Volunteering helps local traveler get more out of his vacations

John Gardner
Post Independent Staff
Glenwood Springs, CO Colorado

NEW CASTLE, Colorado – Dan Niedbalski has a different definition of vacation than most folks. He was looking for a unique experience as a way to spend a couple of weeks on vacation, rather than the typical relaxing getaway.

“I was basically looking for a cultural experience vacation,” he said. “Rather than just going to Mexico and sitting on the beach, drinking beer.”

What he found was something that fit his idea of vacation through an organization called Global Volunteers, a private nonprofit that provides the experience that Niedbalski, 44, was looking for.

“One thing about Global Volunteers is that it’s a non-religious, non-governmental type deal,” he said. “Just individuals who go on a volunteer vacation.”

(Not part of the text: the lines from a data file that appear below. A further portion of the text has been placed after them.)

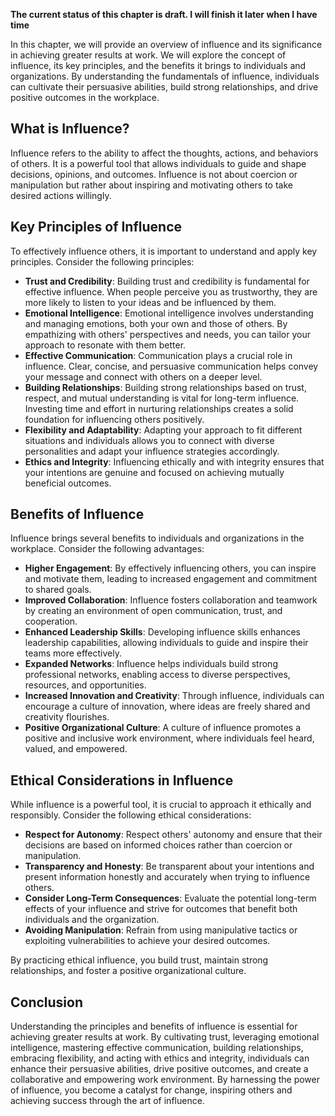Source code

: **The current status of this chapter is draft. I will finish it later when I have time**

In this chapter, we will provide an overview of influence and its significance in achieving greater results at work. We will explore the concept of influence, its key principles, and the benefits it brings to individuals and organizations. By understanding the fundamentals of influence, individuals can cultivate their persuasive abilities, build strong relationships, and drive positive outcomes in the workplace.

What is Influence?
------------------

Influence refers to the ability to affect the thoughts, actions, and behaviors of others. It is a powerful tool that allows individuals to guide and shape decisions, opinions, and outcomes. Influence is not about coercion or manipulation but rather about inspiring and motivating others to take desired actions willingly.

Key Principles of Influence
---------------------------

To effectively influence others, it is important to understand and apply key principles. Consider the following principles:

* **Trust and Credibility**: Building trust and credibility is fundamental for effective influence. When people perceive you as trustworthy, they are more likely to listen to your ideas and be influenced by them.
* **Emotional Intelligence**: Emotional intelligence involves understanding and managing emotions, both your own and those of others. By empathizing with others' perspectives and needs, you can tailor your approach to resonate with them better.
* **Effective Communication**: Communication plays a crucial role in influence. Clear, concise, and persuasive communication helps convey your message and connect with others on a deeper level.
* **Building Relationships**: Building strong relationships based on trust, respect, and mutual understanding is vital for long-term influence. Investing time and effort in nurturing relationships creates a solid foundation for influencing others positively.
* **Flexibility and Adaptability**: Adapting your approach to fit different situations and individuals allows you to connect with diverse personalities and adapt your influence strategies accordingly.
* **Ethics and Integrity**: Influencing ethically and with integrity ensures that your intentions are genuine and focused on achieving mutually beneficial outcomes.

Benefits of Influence
---------------------

Influence brings several benefits to individuals and organizations in the workplace. Consider the following advantages:

* **Higher Engagement**: By effectively influencing others, you can inspire and motivate them, leading to increased engagement and commitment to shared goals.
* **Improved Collaboration**: Influence fosters collaboration and teamwork by creating an environment of open communication, trust, and cooperation.
* **Enhanced Leadership Skills**: Developing influence skills enhances leadership capabilities, allowing individuals to guide and inspire their teams more effectively.
* **Expanded Networks**: Influence helps individuals build strong professional networks, enabling access to diverse perspectives, resources, and opportunities.
* **Increased Innovation and Creativity**: Through influence, individuals can encourage a culture of innovation, where ideas are freely shared and creativity flourishes.
* **Positive Organizational Culture**: A culture of influence promotes a positive and inclusive work environment, where individuals feel heard, valued, and empowered.

Ethical Considerations in Influence
-----------------------------------

While influence is a powerful tool, it is crucial to approach it ethically and responsibly. Consider the following ethical considerations:

* **Respect for Autonomy**: Respect others' autonomy and ensure that their decisions are based on informed choices rather than coercion or manipulation.
* **Transparency and Honesty**: Be transparent about your intentions and present information honestly and accurately when trying to influence others.
* **Consider Long-Term Consequences**: Evaluate the potential long-term effects of your influence and strive for outcomes that benefit both individuals and the organization.
* **Avoiding Manipulation**: Refrain from using manipulative tactics or exploiting vulnerabilities to achieve your desired outcomes.

By practicing ethical influence, you build trust, maintain strong relationships, and foster a positive organizational culture.

Conclusion
----------

Understanding the principles and benefits of influence is essential for achieving greater results at work. By cultivating trust, leveraging emotional intelligence, mastering effective communication, building relationships, embracing flexibility, and acting with ethics and integrity, individuals can enhance their persuasive abilities, drive positive outcomes, and create a collaborative and empowering work environment. By harnessing the power of influence, you become a catalyst for change, inspiring others and achieving success through the art of influence.
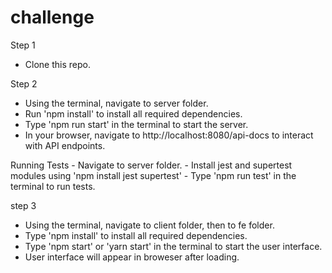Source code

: # challenge

Step 1
  - Clone this repo.
  
Step 2
  - Using the terminal, navigate to server folder.
  - Run 'npm install' to install all required dependencies. 
  - Type 'npm run start' in the terminal to start the server.
  - In your browser, navigate to http://localhost:8080/api-docs to interact with API endpoints.

  Running Tests
    - Navigate to server folder.
    - Install jest and supertest modules using 'npm install jest supertest'
    - Type 'npm run test' in the terminal to run tests.

step 3
  - Using the terminal, navigate to client folder, then to fe folder.
  - Type 'npm install' to install all required dependencies.
  - Type 'npm start' or 'yarn start' in the terminal to start the user interface.
  - User interface will appear in broweser after loading.
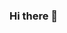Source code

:### Hi there 👋

<!--
¿Quén Soy?
Soy Técnico en Administración de Empresas y programador Full Stack Web Developer. Actualmente terminando de cursar el segundo año de la tecnicatura en Desarrollo de Software.

Desde mi adolescencia soy un apasionado por la tecnología, sus avaces y los videos juegos. Fines del 2019  conocí y me sumergí en el mundo de la programación; ymis primeras experiencias fueron con Java desarrollando App de escritorio y App moviles con Android Studio, y si bien las primeras experiencias fueron difíciles quede fascinado. Desde entonces no he parado un segundo, no he estado un sólo dia sin aprender o intentar hacer algo nuevo.

- 🔭 Actualmente estoy trabajando en:

- 🌱 Actualmente estoy aprendiendo:

- 📫 Cómo contactarme:

- 😄 Tecnologías que uso:

- ⚡ Dato curioso: ...
-->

And the organization has places all over the world to visit. In 2007, the organization took some 2,300 volunteers, like Niedbalski, to work on development projects in 20 countries on six continents, according to the organization’s website

It’s an organization that Niedbalski was pleased to have found.

His first trip was to Romania in 2001. Since then, he’s returned to Romania two other times, has gone to Poland once, and most recently, Niedbalski spent three weeks in Chennai, India working with orphans.

“This last time I thought, well, I’ve been to Romania three times, let me try something a little bit different,” he said. “I kind of thought India might be a challenge,” he said.

And it was.

It was challenging not in the work that he did, but in the aspects of extreme cultural differences, the intense poverty of the area, and the sheer 18-hour travel time just to get there.

“That was something about India, I had no idea about the culture,” he said. “I tried to read up on the culture as much as I could beforehand, but there are so many differences when you go to a place like that, it’s so different. But one of the things I wanted to do on these trips is not just be like a tourist, but actually meet some of the people and learn something about the culture.”

One of the biggest differences from his previous trips, besides the aforementioned, was that he ended up being the only volunteer to sign up for this trip. He traveled to Chennai, alone.

“It was a little different in the sense that you are not the only volunteer on the other trips, versus not having a group of people to share that experience with,” he said.

But that did not scare him off. He traveled to Chennai, a city of about 7 million people, and made it to his destination, a suburb of Chennai called Porur.

He stayed with a host family and met up with a program coordinator who had an agenda specific to what Niedbalski would be doing while in the foreign country. He spent his mornings working with orphans at an orphanage just spending some time with kids ranging in age from 2 to 18 years old, he said.

He taught middle school students how to write a letter and how to use a word processing document on a laptop computer.

In the evenings, he would go to a place called SEAM, a local mission for at-risk youths, where he spoke to the children about motivation, job skills, different skills they would need for different careers, and goal setting. It was there he realized the impact he was having on these young people that he had just met.

“It was kind of interesting because these kids had never been exposed to that kind of stuff before,” he said. “They come from difficult backgrounds, so it was kind of interesting to see them get wide-eyed when you started talking to them about their future, and not living day by day, but actually having some goals.”

It wasn’t the typical vacation. And the challenges were greater, not having an American companion along for the trip. But he also realized that it didn’t matter.

“The best part of the trip was the interaction with the children,” he said. “It’s a completely different world, but everywhere you go the kids are the same. They always want to learn and they are always interested in somebody different.”

Not to sound too cliche, but this trip, as all of the trips Niedbalski has taken with this organization, was “life changing”. He really got to see his impact, and he saw a change in these children that he spent time with when he received a simple thank you card from some of the kids.

“It brought tears to my eyes,” he said. “I could see what it meant to them to have someone come and spend some time with them.”

And while he said that the concept of traveling to the other side of the globe to spend time with children that he will likely never see again may seem a little odd, to some, it was an experience that he won’t soon forget. And while he may not see the children again, he won’t soon forget them either.

“You come back and you realize how much more you have broadened your mind, and you’ve learned so much more about a different culture,” he said.